I have worked at ActionAid to set up 53 women's groups across the country, which educate communities about the alternatives to FGM and step in negotiate escape. As part of a women's movement we have saved a million girls from Phraronic FGM.

Last week I attended a meeting at the ministry of family and social affairs where I am trying to develop a policy against FGM. I was faced with opposition by men in positions of power - but I stood my ground. I will not be silenced.

Our society deems FGM a way to 'protect' their girls. The justification is that young girls who have been mutilated won't be able to have pre-marital sex. This is linked to marriage. Women have limited access to employment so marriage is critical to women's economic security. Failure to do this creates long-lasting shame to the whole family.

The social pressure killed her

A cousin of mine was ten and hadn't yet had FGM. She committed suicide. She just couldn't stand the social pressure. This always sticks in my head as I was a child at the time and was unable to save her. I can't turn back the time, but I can do everything in my power now to protect girls.

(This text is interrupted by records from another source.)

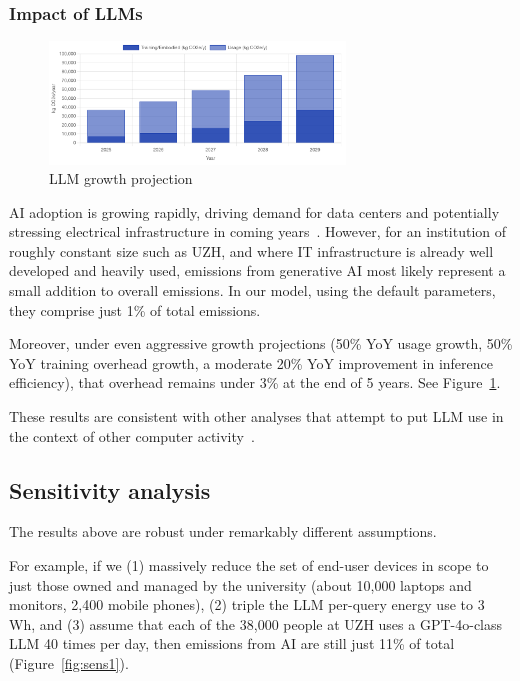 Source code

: \documentclass[11pt]{article}
\let\cite\parencite
\begin{document}
\subsubsection*{Impact of LLMs}

\begin{figure}[h]
  \centering
  \includegraphics[width=0.7\textwidth]{fig-llm-growth.png}
  \caption{LLM growth projection}
  \label{fig:llm:growth}
\end{figure}

AI adoption is growing rapidly, driving demand for data centers and potentially stressing electrical infrastructure in coming years~\cite{lbl:dc:2024,iea:ai:energy}. However, for an institution of roughly constant size such as UZH, and where IT infrastructure is already well developed and heavily used, emissions from generative AI most likely represent a small addition to overall emissions. In our model, using the default parameters, they comprise just 1\% of total emissions.

Moreover, under even aggressive growth projections (50\% YoY usage growth, 50\% YoY training overhead growth, a moderate 20\% YoY improvement in inference efficiency), that overhead remains under 3\% at the end of 5 years. See Figure~\ref{fig:llm:growth}.

These results are consistent with other analyses that attempt to put LLM use in the context of other computer activity~\cite{epoch2025howmuchenergydoeschatgptuse,ritchie:chatgpt}.

\subsection{Sensitivity analysis}
\label{sec:sensitivity:analysis}

The results above are robust under remarkably different assumptions.

For example, if we (1) massively reduce the set of end-user devices in scope to just those owned and managed by the university (about 10,000 laptops and monitors, 2,400 mobile phones), (2) triple the LLM per-query energy use to 3 Wh, and (3) assume that each of the 38,000 people at UZH uses a GPT-4o-class LLM 40 times per day, then emissions from AI are still just 11\% of total (Figure~\ref{fig:sens1}).
\end{document}
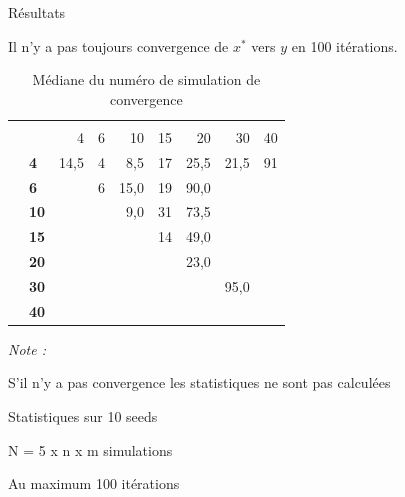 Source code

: \documentclass[10pt,xcolor=table,color={dvipsnames,usenames},ignorenonframetext,usepdftitle=false,french]{beamer}
\begin{document}
\begin{frame}{Résultats}
\protect\hypertarget{ruxe9sultats-9}{}

Il n'y a pas toujours convergence de \(x^*\) vers \(y\) en 100
itérations.

\begin{table}

\caption{\label{tab:tabq3convmed}Médiane du numéro de simulation de convergence}
\centering
\begin{threeparttable}
\begin{tabular}[t]{>{\bfseries}l|>{\bfseries}l|r|r|r|r|r|r|r}
\hline
\multicolumn{2}{c|}{ } & \multicolumn{7}{c}{m} \\
\cline{3-9}
  &    & 4 & 6 & 10 & 15 & 20 & 30 & 40\\
\hline
 & 4 & 14,5 & 4 & 8,5 & 17 & 25,5 & 21,5 & 91\\
\cline{2-9}
 & 6 &  & 6 & 15,0 & 19 & 90,0 &  & \\
\cline{2-9}
 & 10 &  &  & 9,0 & 31 & 73,5 &  & \\
\cline{2-9}
 & 15 &  &  &  & 14 & 49,0 &  & \\
\cline{2-9}
 & 20 &  &  &  &  & 23,0 &  & \\
\cline{2-9}
 & 30 &  &  &  &  &  & 95,0 & \\
\cline{2-9}
\multirow{-7}{*}{\raggedright\arraybackslash n} & 40 &  &  &  &  &  &  & \\
\hline
\end{tabular}
\begin{tablenotes}
\item \textit{Note : } 
\item S'il n'y a pas convergence les statistiques ne sont pas calculées
\item Statistiques sur 10 seeds
\item N = 5 x n x m simulations
\item Au maximum 100 itérations
\end{tablenotes}
\end{threeparttable}
\end{table}

\end{frame}
\end{document}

ActionAid raises awareness through the media. We hold debates. We bring community leaders, women and young people together. Previously young people weren't involved, but now we feel that it's very important to educate those who will become future wives and the young men too. This means going into schools as well as using women's groups and coalitions and talking to families as well.

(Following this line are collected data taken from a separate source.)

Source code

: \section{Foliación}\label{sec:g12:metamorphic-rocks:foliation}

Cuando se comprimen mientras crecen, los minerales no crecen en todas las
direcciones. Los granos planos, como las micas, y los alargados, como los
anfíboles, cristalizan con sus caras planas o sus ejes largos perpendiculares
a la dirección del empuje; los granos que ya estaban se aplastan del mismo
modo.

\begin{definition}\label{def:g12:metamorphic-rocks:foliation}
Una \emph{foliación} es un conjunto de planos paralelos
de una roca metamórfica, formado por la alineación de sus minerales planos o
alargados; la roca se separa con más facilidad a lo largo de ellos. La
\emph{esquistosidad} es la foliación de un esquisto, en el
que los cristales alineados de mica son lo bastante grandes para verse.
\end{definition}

I am speaking out because I believe in breaking the culture of silence that is so prevalent in my country. Women and girls are mutilated and they also risk a lifelong sentence of pain, infection, infertility and even death. My work is to establish an outright ban on all forms of female genital mutilation - I am for zero tolerance against all cutting. Only when this violation is clearly banned by law and people are held accountable and fear the penalties will it end.